小説という表現方法(2)

推敲で入念な確認を心がけたのは、主人公が語る部分と筆者の語りの文章の区別だった。この作品では<ですます体>と<である体>で区別した(原則として、主人公の観察メモや治療時の口述の内容は<である体>にした。第3章では主人公の独白部分を<である体>、筆者の叙述を含むそれ以外の部分を<ですます体>にした)。

主人公の語りや考えも筆者が書いているから、筆者の文章であることに違いはない。ただし、主人公と筆者は常に一定の距離を保たなければならないと考える。その距離感がないと、小説のなかの登場人物は作者から独立できず、躍動感のない操り人形のような存在になってしまうからだ。逆にいうと、作者自身を客観できない筆者の観察は独りよがりになるのではないか、と思うのである。

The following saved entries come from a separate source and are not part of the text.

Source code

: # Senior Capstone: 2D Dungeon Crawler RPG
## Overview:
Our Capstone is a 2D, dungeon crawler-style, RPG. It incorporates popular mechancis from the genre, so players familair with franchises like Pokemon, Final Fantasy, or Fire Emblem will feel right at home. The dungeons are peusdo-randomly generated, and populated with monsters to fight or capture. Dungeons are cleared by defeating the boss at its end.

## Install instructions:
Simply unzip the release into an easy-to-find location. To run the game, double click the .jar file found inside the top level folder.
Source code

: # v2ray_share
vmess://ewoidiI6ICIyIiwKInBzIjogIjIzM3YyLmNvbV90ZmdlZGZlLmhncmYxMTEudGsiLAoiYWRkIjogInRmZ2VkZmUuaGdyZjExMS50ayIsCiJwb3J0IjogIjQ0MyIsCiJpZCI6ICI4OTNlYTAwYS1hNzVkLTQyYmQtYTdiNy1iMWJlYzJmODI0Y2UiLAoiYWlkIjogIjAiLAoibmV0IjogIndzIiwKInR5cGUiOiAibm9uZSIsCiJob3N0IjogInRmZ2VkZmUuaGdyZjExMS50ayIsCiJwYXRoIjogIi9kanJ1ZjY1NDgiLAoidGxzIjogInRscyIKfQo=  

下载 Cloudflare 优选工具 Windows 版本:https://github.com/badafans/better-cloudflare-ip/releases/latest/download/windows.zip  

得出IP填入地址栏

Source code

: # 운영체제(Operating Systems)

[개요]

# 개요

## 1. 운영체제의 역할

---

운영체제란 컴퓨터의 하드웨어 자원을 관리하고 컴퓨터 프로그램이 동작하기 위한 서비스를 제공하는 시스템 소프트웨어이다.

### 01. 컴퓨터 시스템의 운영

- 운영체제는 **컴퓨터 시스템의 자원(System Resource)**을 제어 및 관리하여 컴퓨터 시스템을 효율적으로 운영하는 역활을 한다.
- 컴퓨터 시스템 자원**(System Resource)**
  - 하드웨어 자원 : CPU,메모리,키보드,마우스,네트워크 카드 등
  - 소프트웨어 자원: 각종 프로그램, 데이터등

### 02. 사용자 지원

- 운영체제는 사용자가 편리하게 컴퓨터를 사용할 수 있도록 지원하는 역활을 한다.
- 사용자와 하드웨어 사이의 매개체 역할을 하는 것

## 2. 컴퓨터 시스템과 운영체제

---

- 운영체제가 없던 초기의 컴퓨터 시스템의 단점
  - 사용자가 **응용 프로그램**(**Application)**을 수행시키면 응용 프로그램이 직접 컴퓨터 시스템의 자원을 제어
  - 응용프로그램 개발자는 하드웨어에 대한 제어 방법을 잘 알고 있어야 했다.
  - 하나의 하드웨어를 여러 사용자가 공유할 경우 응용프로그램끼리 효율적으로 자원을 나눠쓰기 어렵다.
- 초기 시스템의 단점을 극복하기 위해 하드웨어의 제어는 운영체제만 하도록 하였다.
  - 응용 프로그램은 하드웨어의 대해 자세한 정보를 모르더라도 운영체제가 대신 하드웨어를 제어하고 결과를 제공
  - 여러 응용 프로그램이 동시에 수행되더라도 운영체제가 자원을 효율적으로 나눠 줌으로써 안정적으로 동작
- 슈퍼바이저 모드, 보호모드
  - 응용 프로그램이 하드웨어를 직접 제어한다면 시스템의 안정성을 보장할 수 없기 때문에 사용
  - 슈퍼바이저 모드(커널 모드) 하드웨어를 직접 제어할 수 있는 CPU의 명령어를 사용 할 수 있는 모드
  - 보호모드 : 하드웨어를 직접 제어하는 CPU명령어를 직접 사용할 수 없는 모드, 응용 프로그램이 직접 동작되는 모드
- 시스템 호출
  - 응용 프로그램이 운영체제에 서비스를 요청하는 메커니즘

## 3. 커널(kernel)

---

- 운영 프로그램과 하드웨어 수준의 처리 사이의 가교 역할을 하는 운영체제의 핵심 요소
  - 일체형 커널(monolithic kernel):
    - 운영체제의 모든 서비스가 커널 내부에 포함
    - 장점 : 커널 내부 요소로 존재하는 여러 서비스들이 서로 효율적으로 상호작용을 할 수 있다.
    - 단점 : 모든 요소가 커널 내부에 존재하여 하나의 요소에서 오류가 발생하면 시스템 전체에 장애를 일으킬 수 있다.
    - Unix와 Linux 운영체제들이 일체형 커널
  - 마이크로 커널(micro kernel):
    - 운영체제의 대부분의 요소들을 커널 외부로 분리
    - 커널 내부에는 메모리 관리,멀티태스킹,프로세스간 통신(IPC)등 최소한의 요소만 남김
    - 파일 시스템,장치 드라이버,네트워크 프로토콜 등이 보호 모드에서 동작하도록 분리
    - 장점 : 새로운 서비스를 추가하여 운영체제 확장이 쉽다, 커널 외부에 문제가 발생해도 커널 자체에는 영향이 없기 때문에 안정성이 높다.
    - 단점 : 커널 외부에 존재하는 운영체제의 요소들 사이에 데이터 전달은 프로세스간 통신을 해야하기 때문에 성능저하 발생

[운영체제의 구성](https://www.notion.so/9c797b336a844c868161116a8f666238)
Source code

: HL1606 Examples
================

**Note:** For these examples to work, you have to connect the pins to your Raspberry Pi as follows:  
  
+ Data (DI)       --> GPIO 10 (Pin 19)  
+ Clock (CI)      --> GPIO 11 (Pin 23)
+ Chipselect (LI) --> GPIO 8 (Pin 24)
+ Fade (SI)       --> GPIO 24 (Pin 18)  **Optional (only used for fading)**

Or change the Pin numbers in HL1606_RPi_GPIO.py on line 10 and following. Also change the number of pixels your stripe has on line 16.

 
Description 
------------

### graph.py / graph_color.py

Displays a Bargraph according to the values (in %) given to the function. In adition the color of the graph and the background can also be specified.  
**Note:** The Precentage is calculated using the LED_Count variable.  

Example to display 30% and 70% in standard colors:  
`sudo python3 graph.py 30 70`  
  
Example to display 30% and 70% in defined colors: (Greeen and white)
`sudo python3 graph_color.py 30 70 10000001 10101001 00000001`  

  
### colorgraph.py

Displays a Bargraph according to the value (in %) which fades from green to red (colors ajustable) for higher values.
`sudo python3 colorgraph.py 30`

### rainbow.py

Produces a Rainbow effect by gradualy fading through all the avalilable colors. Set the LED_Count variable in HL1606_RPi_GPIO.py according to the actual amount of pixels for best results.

表現方法(1)に書いた「独自の論理性ないし一貫した執筆姿勢」と関係するが、僕の考える小説の意義は、文字による記録の保存とともに、その記録を通して対象とする時代や社会を客観し批判することにある。

批判力を持たない、持つ必要がないとする立場があるのを認めるが、批判的な観察眼を持たない小説は普遍性に限界があるのではないか。世の中のすべての小説に批判力を求めるつもりはないが、僕が追求したい小説は批判力を持つものである。その筆力が備わっているかどうかは別の問題だ。